Lacan rapproche cette coche de l’idéogramme. L’idéogramme est très proche de l’image, mais il a perdu le caractère d’image, alors qu’en son origine il est image de l’objet. Par exemple, le hiéroglyphe du grand duc dans l’écriture égyptienne – particulièrement explicite – perd de sa signifiance, et devient un simple « m » et nous retrouvons cet oiseau marquant ce phonème, chaque fois que le nécessite la langue, au-delà de ce qu’il représente : il est devenu sans signification, ce hiéroglyphe ne signifie plus qu’une lettre (voir le tableau des correspondances entre des hiéroglyphes égyptiennes tardives et notre alphabet ci-dessous). Ou encore peut-on avoir des traces de cet effacement de la référence, et donc de la signification, dans la lettre aleph, qui est en son origine une tête de bœuf diversement positionnée selon les langues et signifie taureau ou boeuf. Dans la lettre phénicienne nous voyons les traces des cornes du bœuf à droite, notre A porte ces mêmes cornes en bas. Aleph, dans l’alphabet phénicien
Le processus en jeu n’est pas l’abstraction, comme dans la peinture moderne, souligne Lacan, mais certains traits sont exclus de la figuration. Le figuratif et effacé, refoulé, voire rejeté. Ce qui reste de cet effacement, c’est le trait unaire, fonctionnant comme une pure distinction, mais je laisse tomber cette question pour aujourd’hui, si ce n’est pour dire que le trait unaire est ce qui créé de la différence, en ce sens il effectue une coupure. Des traits, gravés sur des cailloux Magdaléniens retrouvés au Mas d’Azil, ont la même fonction de pure différenciation que la coche sur la côte d’antilope : différence pure entre ces traits, qui deviennent des signifiants en raison de la valeur oppositionnelle dont ils sont porteurs les uns par rapport aux autres- . A l’instar des dés, qui ne jouent eux aussi que sur de pures différences, les points marqués sur les faces de ce caillou Magadalien ne sont que de purs décomptes … de traits (ou de points pour le dé), sans référence à un quelconque objet. Les signifiants de l’écrit ont d’abord été produits comme signes distinctifs. L’écrit pour Lacan attentait d’être phonétisé, comme les autres objets du monde : c’est ainsi, avec sa phonétisation qu’il se met à fonctionner comme écriture. C’est quand le dessin de la tête de bœuf est devenue « aleph », phonétisée en « a » que l’écriture comme système formel s’est constituée. Ce qui au départ était disjoint – écriture et langage – s’est rejoint : les mots ont rencontré ce qui venait figurer une vache pour en faire un phonème, qui s’est du même mouvement détacher de toute signification, c’est ainsi que l’écriture comme système formel est né.
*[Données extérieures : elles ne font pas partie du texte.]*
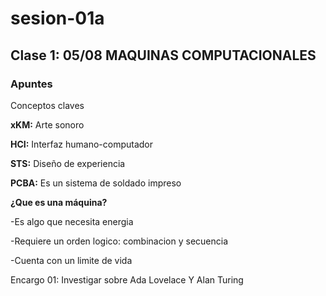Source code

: # sesion-01a

## Clase 1: 05/08 MAQUINAS COMPUTACIONALES

### Apuntes

Conceptos claves

**xKM:** Arte sonoro

**HCI:** Interfaz humano-computador

**STS:** Diseño de experiencia

**PCBA:** Es un sistema de soldado impreso

**¿Que es una máquina?**

-Es algo que necesita energia

-Requiere un orden logico: combinacion y secuencia

-Cuenta con un limite de vida

Encargo 01: Investigar sobre Ada Lovelace Y Alan Turing

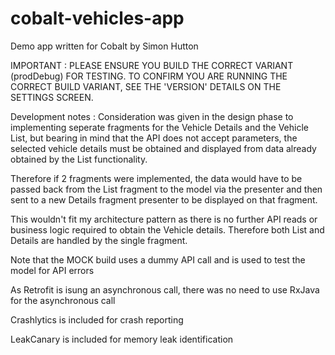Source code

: # cobalt-vehicles-app

Demo app written for Cobalt by Simon Hutton

IMPORTANT : PLEASE ENSURE YOU BUILD THE CORRECT VARIANT (prodDebug) FOR TESTING. TO CONFIRM YOU ARE RUNNING THE CORRECT BUILD VARIANT, SEE THE 'VERSION' DETAILS ON THE SETTINGS SCREEN.

Development notes : Consideration was given in the design phase to implementing seperate fragments for the Vehicle Details and the Vehicle List, but bearing in mind that the API does not accept parameters, the selected vehicle details must be obtained and displayed from data already obtained by the List functionality. 

Therefore if 2 fragments were implemented, the data would have to be passed back from the List fragment to the model via the presenter and then sent to a new Details fragment presenter to be displayed on that fragment.

This wouldn't fit my architecture pattern as there is no further API reads or business logic required to obtain the Vehicle details. Therefore both List and Details are handled by the single fragment. 

Note that the MOCK build uses a dummy API call and is used to test the model for API errors

As Retrofit is isung an asynchronous call, there was no need to use RxJava for the asynchronous call

Crashlytics is included for crash reporting

LeakCanary is included for memory leak identification





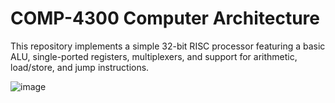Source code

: # COMP-4300 Computer Architecture
This repository implements a simple 32-bit RISC processor featuring a basic ALU, single-ported registers, multiplexers, and support for arithmetic, load/store, and jump instructions.

![image](https://github.com/user-attachments/assets/b39d0dfb-1c4d-4bd5-b1ac-e696dcbaceba)
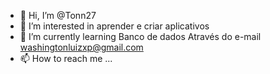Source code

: - 👋 Hi, I’m @Tonn27
- 👀 I’m interested in  aprender e criar aplicativos
- 🌱 I’m currently learning 
Banco de dados
Através do e-mail washingtonluizxp@gmail.com
- 📫 How to reach me ...

<!---
Tonn27/Tonn27 is a ✨ special ✨ repository because its `README.md` (this file) appears on your GitHub profile.
You can click the Preview link to take a look at your changes.
--->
En rapportant cette logique d’un écrit originel, et donc antérieur à la constitution du sujet, nous voyons que les signifiants de l’Autre n’existent en un premier temps qu’en sa présence, supportés par la concrétude du réel : voix, regard. Ce n’est que par des substitutions successives que les signifiants seront détachés de la présence de cet Autre si nécessaire, et qu’ils viendront à leur tour contremarquer l’existence de cet Autre dans l’absence. Sans doute les représentations de choses – les images du schéma de Rey-Flaud – viennent-elles en aide au sujet, et je ne remets pas ce schéma en question dans sa progression, mais pour autant que nous prenions acte de la structure du langage qui est présente d’emblée, venant de l’Autre qui est là comme une doublure de cette progression. Autrement dit, il faudrait une ligne de plus soulignant tout le schéma. Car le sujet ne progresse pas vers la réalité tout seul (le point ultime du schéma) : il s’appuie dans la névrose sur les signifiants de l’Autre, et ce, d’emblée : l’enfant s’appuie sur le regard de l’Autre maternel, qui vient contremarquer la perte de l’objet.
Ce que je veux souligner, c’est que l’autisme n’est pas un arrêt du « développement », mais un choix du sujet qui se situe bien d’un refus de l’Autre, de s’appuyer sur lui pour faire face à la perte, de s’inscrire au champ de l’Autre qui pourtant soutient toute humanisation. Et c’est là qu’il faudrait embrayer sur le trait unaire, ce que je ne fait pas fait aujourd’hui. Le trait unaire est appelé ici de nécessité, car, comme le dit Kanner, le monde de l’autiste est un monde indifférencié, car la marque du signifiant n’y a pas effectué sa découpe.